Park protection a concern

WESTFIELD – Today’s dedication of the Great River Bridge project and the impending completion of the Park Square renovation have some city officials focusing attention on what can be done to protect the investment made to the parks associated with the two projects.
Police Sgt. Steve Dickinson, the commander of the department’s community policing unit, said that he is concerned, particularly about damage to the new granite and concrete which can be caused by skateboarders at the new Half Mill Falls Park on the north side of the Westfield River in the shadow of the new bridge project; the park across from it on the other side of the river; and the one at Park Square.
He said that currently police respond frequently to complaints from banks and other businesses about youths who ride skateboards outside their business and cause damage to their steps and approaches. Dickinson pointed out that, while the damage each skateboarder makes may be minuscule, the cumulative effect of the chips and scratches is significant to structures that will be in place for decades.
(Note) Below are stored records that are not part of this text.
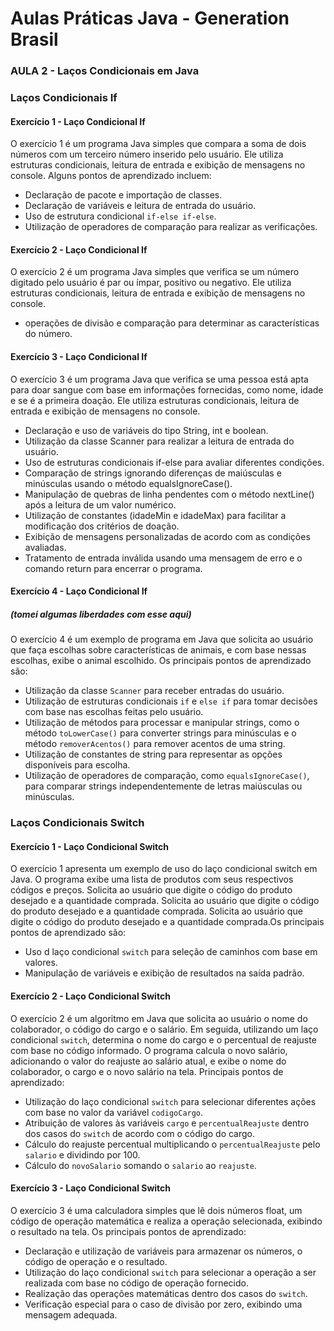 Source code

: # Aulas Práticas Java - Generation Brasil

### AULA 2 - Laços Condicionais em Java


### Laços Condicionais If

#### Exercício 1 - Laço Condicional If

O exercício 1 é um programa Java simples que compara a soma de dois números com um terceiro número inserido pelo usuário. 
Ele utiliza estruturas condicionais, leitura de entrada e exibição de mensagens no console. Alguns pontos de aprendizado incluem:

- Declaração de pacote e importação de classes.
- Declaração de variáveis e leitura de entrada do usuário.
- Uso de estrutura condicional `if-else if-else`.
- Utilização de operadores de comparação para realizar as verificações.

#### Exercício 2 - Laço Condicional If

O exercício 2 é um programa Java simples que verifica se um número digitado pelo usuário é par ou ímpar, positivo ou negativo. Ele utiliza estruturas condicionais, leitura de entrada e exibição de mensagens no console. 

- operações de divisão e comparação para determinar as características do número. 

#### Exercício 3 - Laço Condicional If

O exercício 3 é um programa Java que verifica se uma pessoa está apta para doar sangue com base em informações fornecidas, como nome, idade e se é a primeira doação. Ele utiliza estruturas condicionais, leitura de entrada e exibição de mensagens no console.

- Declaração e uso de variáveis do tipo String, int e boolean.
- Utilização da classe Scanner para realizar a leitura de entrada do usuário.
- Uso de estruturas condicionais if-else para avaliar diferentes condições.
- Comparação de strings ignorando diferenças de maiúsculas e minúsculas usando o método equalsIgnoreCase().
- Manipulação de quebras de linha pendentes com o método nextLine() após a leitura de um valor numérico.
- Utilização de constantes (idadeMin e idadeMax) para facilitar a modificação dos critérios de doação.
- Exibição de mensagens personalizadas de acordo com as condições avaliadas.
- Tratamento de entrada inválida usando uma mensagem de erro e o comando return para encerrar o programa.

#### Exercício 4 - Laço Condicional If 
##### (tomei algumas liberdades com esse aqui)

O exercício 4 é um exemplo de programa em Java que solicita ao usuário que faça escolhas sobre características de animais, e com base nessas escolhas, exibe o animal escolhido. Os principais pontos de aprendizado são:

- Utilização da classe `Scanner` para receber entradas do usuário.
- Utilização de estruturas condicionais `if` e `else if` para tomar decisões com base nas escolhas feitas pelo usuário.
- Utilização de métodos para processar e manipular strings, como o método `toLowerCase()` para converter strings para minúsculas e o método `removerAcentos()` para remover acentos de uma string.
- Utilização de constantes de string para representar as opções disponíveis para escolha.
- Utilização de operadores de comparação, como `equalsIgnoreCase()`, para comparar strings independentemente de letras maiúsculas ou minúsculas.


### Laços Condicionais Switch 

#### Exercício 1 - Laço Condicional Switch 

O exercício 1 apresenta um exemplo de uso do laço condicional switch em Java. O programa exibe uma lista de produtos com seus respectivos códigos e preços. Solicita ao usuário que digite o código do produto desejado e a quantidade comprada. Solicita ao usuário que digite o código do produto desejado e a quantidade comprada. Solicita ao usuário que digite o código do produto desejado e a quantidade comprada.Os principais pontos de aprendizado são:

- Uso d laço condicional `switch` para seleção de caminhos com base em valores.
- Manipulação de variáveis e exibição de resultados na saída padrão.

#### Exercício 2 - Laço Condicional Switch

O exercício 2 é um algoritmo em Java que solicita ao usuário o nome do colaborador, o código do cargo e o salário. Em seguida, utilizando um laço condicional `switch`, determina o nome do cargo e o percentual de reajuste com base no código informado. O programa calcula o novo salário, adicionando o valor do reajuste ao salário atual, e exibe o nome do colaborador, o cargo e o novo salário na tela. Principais pontos de aprendizado:

- Utilização do laço condicional `switch` para selecionar diferentes ações com base no valor da variável `codigoCargo`.
- Atribuição de valores às variáveis `cargo` e `percentualReajuste` dentro dos casos do `switch` de acordo com o código do cargo.
- Cálculo do reajuste percentual multiplicando o `percentualReajuste` pelo `salario` e dividindo por 100.
- Cálculo do `novoSalario` somando o `salario` ao `reajuste`.

#### Exercício 3 - Laço Condicional Switch 

O exercício 3 é uma calculadora simples que lê dois números float, um código de operação matemática e realiza a operação selecionada, exibindo o resultado na tela.
Os principais pontos de aprendizado:

- Declaração e utilização de variáveis para armazenar os números, o código de operação e o resultado.
- Utilização do laço condicional `switch` para selecionar a operação a ser realizada com base no código de operação fornecido.
- Realização das operações matemáticas dentro dos casos do `switch`.
- Verificação especial para o caso de divisão por zero, exibindo uma mensagem adequada.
“We don’t want people ruining our $30 million or whatever project” he said.
Jim Blascak said that the Parks and Recreation Department does not currently have rules restricting use of skateboards in city parks but said the subject is on the agenda for the meeting of the Parks and Recreation Commission in July.
In the meantime, Dickinson said that he is urging his fellow officers to enforce a city ordinance, Chapter 16, Article III, Section 16-135, which bars “any instrument intended to convey or transport persons or things” from city sidewalks.
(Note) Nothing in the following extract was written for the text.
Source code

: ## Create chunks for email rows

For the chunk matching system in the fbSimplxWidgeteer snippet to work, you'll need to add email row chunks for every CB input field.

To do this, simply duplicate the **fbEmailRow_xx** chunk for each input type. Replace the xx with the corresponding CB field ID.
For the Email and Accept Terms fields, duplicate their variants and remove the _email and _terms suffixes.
It is his interpretation that, since a park is adjacent to a roadway, a walkway in a park is a sidewalk. He recommends that persons found riding skateboards or razor scooters in the park be cited and their skateboards be seized as evidence.
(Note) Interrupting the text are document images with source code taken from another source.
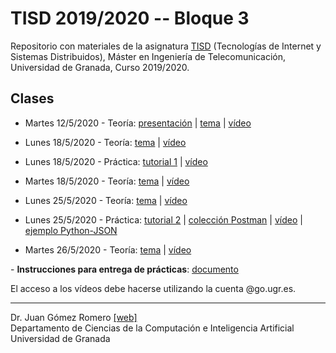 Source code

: # TISD 2019/2020 -- Bloque 3
Repositorio con materiales de la asignatura [TISD](https://masteres.ugr.es/telecomunicacion/pages/info_academica/guias_docentes_2019_2020/tecnologiasdeinternetysistemasdistribuidos) (Tecnologías de Internet y Sistemas Distribuidos), Máster en Ingeniería de Telecomunicación, Universidad de Granada, Curso 2019/2020.

## Clases

- Martes 12/5/2020 - Teoría: [presentación](https://github.com/jgromero/tisd2020/blob/master/teor%C3%ADa/Presentaci%C3%B3n.pdf) | [tema](https://github.com/jgromero/tisd2020/blob/master/teor%C3%ADa/Sistemas%20de%20acceso%20a%20la%20informaci%C3%B3n%20en%20Internet%20I.pdf) | [vídeo](https://drive.google.com/file/d/1eSG-jrni9kSpgNMVlGz6PzQC3Z8rqbAD/view?usp=sharing) 

- Lunes 18/5/2020 - Teoría: [tema](https://github.com/jgromero/tisd2020/blob/master/teor%C3%ADa/Sistemas%20de%20acceso%20a%20la%20informaci%C3%B3n%20en%20Internet%20I.pdf) | [vídeo](https://drive.google.com/file/d/1PLQOfUwiDIr3i7bguvL5fbn1uYJMZPPk/view?usp=sharing)

- Lunes 18/5/2020 - Práctica: [tutorial 1](https://github.com/jgromero/tisd2020/blob/master/pr%C3%A1cticas/Tutorial%20Postman%201.pdf) | [vídeo](https://drive.google.com/open?id=1-wV-UE1IAnxcEiYfYi0FLiUOIvinVEVm) 

- Martes 18/5/2020 - Teoría:  [tema](https://github.com/jgromero/tisd2020/blob/master/teor%C3%ADa/Sistemas%20de%20acceso%20a%20la%20informaci%C3%B3n%20en%20Internet%20I.pdf) | [vídeo](https://drive.google.com/file/d/1k0QdX42-fI4N9AQWAIrSjHTGsyqXIZCg/view?usp=sharing)

- Lunes 25/5/2020 - Teoría: [tema](https://github.com/jgromero/tisd2020/blob/master/teor%C3%ADa/Sistemas%20de%20acceso%20a%20la%20informaci%C3%B3n%20en%20Internet%20I.pdf) | [vídeo](https://drive.google.com/file/d/1MtKFMQvbgcNzmsjikIr_bmAK2qp_OHdu/view?usp=sharing)

- Lunes 25/5/2020 - Práctica: [tutorial 2](https://github.com/jgromero/tisd2020/blob/master/pr%C3%A1cticas/Tutorial%20Postman%202.pdf) | [colección Postman](https://www.getpostman.com/collections/88d30175b1fc2e41cca5) | [vídeo](https://drive.google.com/file/d/1gP7kMkI4fcdevU3ENKORaJAh7OMZpve4/view?usp=sharing) | [ejemplo Python-JSON](https://repl.it/@jgromero/JSONApp)

- Martes 26/5/2020 - Teoría:  [tema](https://github.com/jgromero/tisd2020/blob/master/teor%C3%ADa/Sistemas%20de%20acceso%20a%20la%20informaci%C3%B3n%20en%20Internet%20II.pdf) | [vídeo](https://drive.google.com/file/d/1cTBXOqnA6bzH5Bj0td_q1--3r5XP4DrL/view?usp=sharing)

- **Instrucciones para entrega de prácticas**: [documento](https://github.com/jgromero/tisd2020/blob/master/pr%C3%A1cticas/Guion%20de%20pr%C3%A1cticas.pdf) 

El acceso a los vídeos debe hacerse utilizando la cuenta @go.ugr.es.

<hr/>

Dr. Juan Gómez Romero [[web]](http://decsai.ugr.es/~jgomez) </br>
Departamento de Ciencias de la Computación e Inteligencia Artificial </br>
Universidad de Granada </br>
He said that ultimately “it’s up to a judge” to determine if the ordinance applies inside a park and if a skateboard is intended to “transport persons or things.”
Kenneth Magarian, the chairman of the Parks and Recreation Commission, said “all this is new” and the commission will deal with any problems that arise.
“Let’s see how things go and, if we need to create some rules or regulations, that’s what we’ll do” he said.
And Dickinson will have technological help enforcing the ordinance in the form of video surveillance of the parks.
In one case this year police were able to watch a video display in the station to see a construction worker at the bridge sell a package of marijuana to a local youth and police have already responded several times after youths have been seen on the live video feed from the parks.
Officer Kerry Paton was sent to Half Mile Falls Park Thursday afternoon after a police dispatcher saw a skateboarder at the park.
Paton reports that, after he spoke with a youth with a skateboard and sent him on his way, he was approached by a construction worker who showed him a ten foot section of railing which had been damaged, apparently by skateboard use.
On an earlier occasion, fountains at the park were seen to be overflowing with soap bubbles shortly after youths were advised to leave the park. In another incident, police found that the spray heads on a fountain had been tampered with so the fountain’s spray landed outside the boundary of the fountain.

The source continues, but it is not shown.